Clean up your Confluence instance

Still need help?

The Atlassian Community is here for you.

Ask the community

Support for Server licenses ended on February 15, 2024. Discover your options.

The purpose of this guide is to outline the ways you can declutter and reduce the overall size of your Confluence site. 

There is no single approach, or magic button, that will work in all situations so on this page, we'll show a range of techniques you can use to clean up your site. This will no doubt be a team effort, and you'll need to enlist the help of people in your organisation. See Prepare for the cleanup for more about determining business rules and getting the right people involved.  

On this page:


For easy access to tools and tips that can help you deal with unwanted data, go to Administration  > General Configuration > Clean up.
This page is available in Confluence Data Center 7.16 and later.

Identify unused spaces

Use analytics data to identify unused spaces

Available in Confluence Data Center 7.11 and later.

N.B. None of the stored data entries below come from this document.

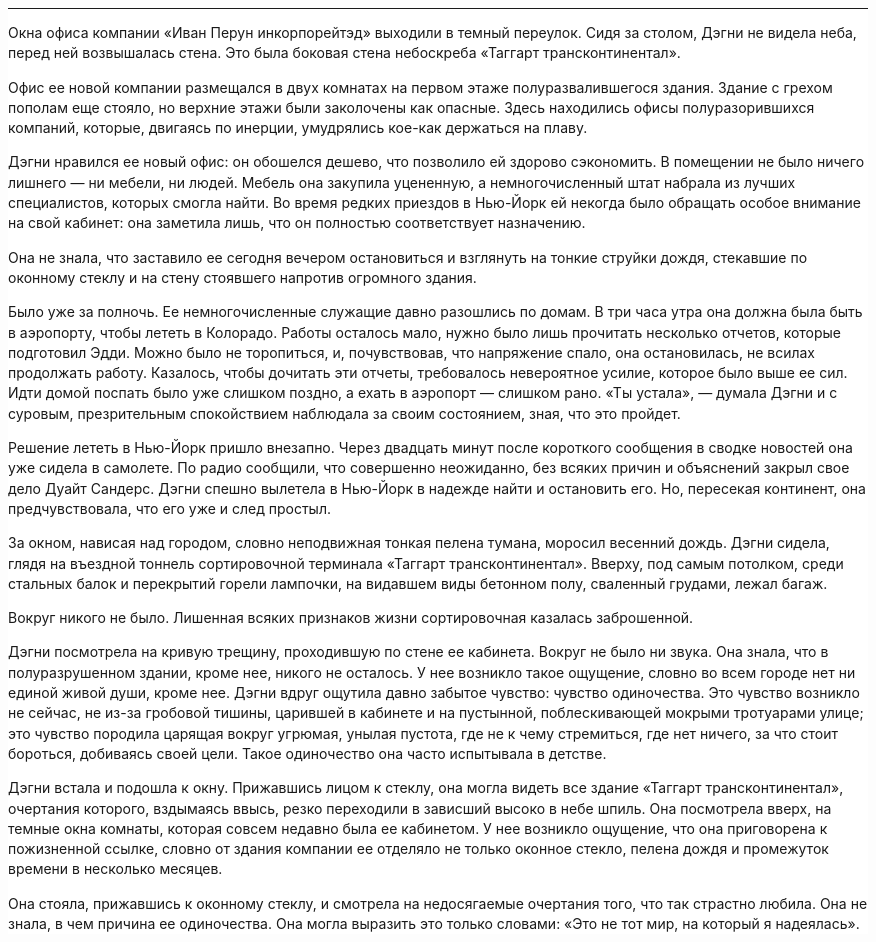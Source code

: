 * * *

Окна офиса компании «Иван Перун инкорпорейтэд» выходили в темный переулок. Сидя за столом, Дэгни не видела неба, перед ней возвышалась стена. Это была боковая стена небоскреба «Таггарт трансконтинентал».

Офис ее новой компании размещался в двух комнатах на первом этаже полуразвалившегося здания. Здание с грехом пополам еще стояло, но верхние этажи были заколочены как опасные. Здесь находились офисы полуразорившихся компаний, которые, двигаясь по инерции, умудрялись кое-как держаться на плаву.

Дэгни нравился ее новый офис: он обошелся дешево, что позволило ей здорово сэкономить. В помещении не было ничего лишнего — ни мебели, ни людей. Мебель она закупила уцененную, а немногочисленный штат набрала из лучших специалистов, которых смогла найти. Во время редких приездов в Нью-Йорк ей некогда было обращать особое внимание на свой кабинет: она заметила лишь, что он полностью соответствует назначению.

Она не знала, что заставило ее сегодня вечером остановиться и взглянуть на тонкие струйки дождя, стекавшие по оконному стеклу и на стену стоявшего напротив огромного здания.

Было уже за полночь. Ее немногочисленные служащие давно разошлись по домам. В три часа утра она должна была быть в аэропорту, чтобы лететь в Колорадо. Работы осталось мало, нужно было лишь прочитать несколько отчетов, которые подготовил Эдди. Можно было не торопиться, и, почувствовав, что напряжение спало, она остановилась, не всилах продолжать работу. Казалось, чтобы дочитать эти отчеты, требовалось невероятное усилие, которое было выше ее сил. Идти домой поспать было уже слишком поздно, а ехать в аэропорт — слишком рано. «Ты устала», — думала Дэгни и с суровым, презрительным спокойствием наблюдала за своим состоянием, зная, что это пройдет.

Решение лететь в Нью-Йорк пришло внезапно. Через двадцать минут после короткого сообщения в сводке новостей она уже сидела в самолете. По радио сообщили, что совершенно неожиданно, без всяких причин и объяснений закрыл свое дело Дуайт Сандерс. Дэгни спешно вылетела в Нью-Йорк в надежде найти и остановить его. Но, пересекая континент, она предчувствовала, что его уже и след простыл.

За окном, нависая над городом, словно неподвижная тонкая пелена тумана, моросил весенний дождь. Дэгни сидела, глядя на въездной тоннель сортировочной терминала «Таггарт трансконтинентал». Вверху, под самым потолком, среди стальных балок и перекрытий горели лампочки, на видавшем виды бетонном полу, сваленный грудами, лежал багаж.

Вокруг никого не было. Лишенная всяких признаков жизни сортировочная казалась заброшенной.

Дэгни посмотрела на кривую трещину, проходившую по стене ее кабинета. Вокруг не было ни звука. Она знала, что в полуразрушенном здании, кроме нее, никого не осталось. У нее возникло такое ощущение, словно во всем городе нет ни единой живой души, кроме нее. Дэгни вдруг ощутила давно забытое чувство: чувство одиночества. Это чувство возникло не сейчас, не из-за гробовой тишины, царившей в кабинете и на пустынной, поблескивающей мокрыми тротуарами улице; это чувство породила царящая вокруг угрюмая, унылая пустота, где не к чему стремиться, где нет ничего, за что стоит бороться, добиваясь своей цели. Такое одиночество она часто испытывала в детстве.

Дэгни встала и подошла к окну. Прижавшись лицом к стеклу, она могла видеть все здание «Таггарт трансконтинентал», очертания которого, вздымаясь ввысь, резко переходили в зависший высоко в небе шпиль. Она посмотрела вверх, на темные окна комнаты, которая совсем недавно была ее кабинетом. У нее возникло ощущение, что она приговорена к пожизненной ссылке, словно от здания компании ее отделяло не только оконное стекло, пелена дождя и промежуток времени в несколько месяцев.

Она стояла, прижавшись к оконному стеклу, и смотрела на недосягаемые очертания того, что так страстно любила. Она не знала, в чем причина ее одиночества. Она могла выразить это только словами: «Это не тот мир, на который я надеялась».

One of the first steps, when beginning to clean up your site, is to identify spaces that are no longer used on a regular basis. 

  1. Go to Analytics in the Confluence header.
  2. Select the Spaces tab.
  3. Set your date range.
  4. Sort the table by views (ascending).

Spaces with the fewest views will be listed first. Select a space to see detailed statistics, including most popular content and active contributors.  From there you could contact the space administrator, or reach out to the active contributors to see whether the space could be archived, or even backed up and removed. 


What's the impact?

(tick) Identify spaces that have not been viewed in a specific amount of time.

(tick) See detailed statistics, including comment activity, and the number of unique users who have viewed the space in a specific amount of time.

(tick) Identify most active contributors, or recent viewers, so you can enlist them to help with the clean up.

Declutter your site

Archive spaces to improve search result relevance

As your site grows beyond a certain size, search becomes essential. One way you can improve the relevance of search results is to archive spaces that are no longer needed on a day to day basis. You will need Space Administrator permission for the particular space to do this. 


What's the impact?

(tick) More relevant search results because archived content is excluded by default.

(tick) Archived content is easy for anyone to access at any time.

(error) No change to search performance or index size, as the archived content still exists in the index.


To archive a space:

  1. Go to the space and choose Space tools > Overview from the bottom of the sidebar
  2. Select Edit.
  3. Select Archived from the status dropdown.
  4. Save your changes. 

Pages, blog posts, files, and comments in that space will not be included in search results, unless the user chooses to include results from archived spaces.  You get the benefit of more relevant search results, but without losing quick and easy access to the archived contents.  This is important if your organization needs to maintain records for regulatory or compliance reasons.  

Learn more about archiving a space 


Disable user accounts to make mentioning people faster

When someone leaves your organization, or no longer needs to use Confluence, it is good practice to disable their user account. Most organizations do a great job of staying on top of this, particularly if you're managing your users in an external directory.  However it can be useful to periodically check whether there are user accounts do not need to be active. 


What's the impact?

(tick) Fewer users appear in mentions and in search, so it is easier to select the right person

(error) No change to index size, or database size as the disabled user accounts still exist, and can be re-enabled. 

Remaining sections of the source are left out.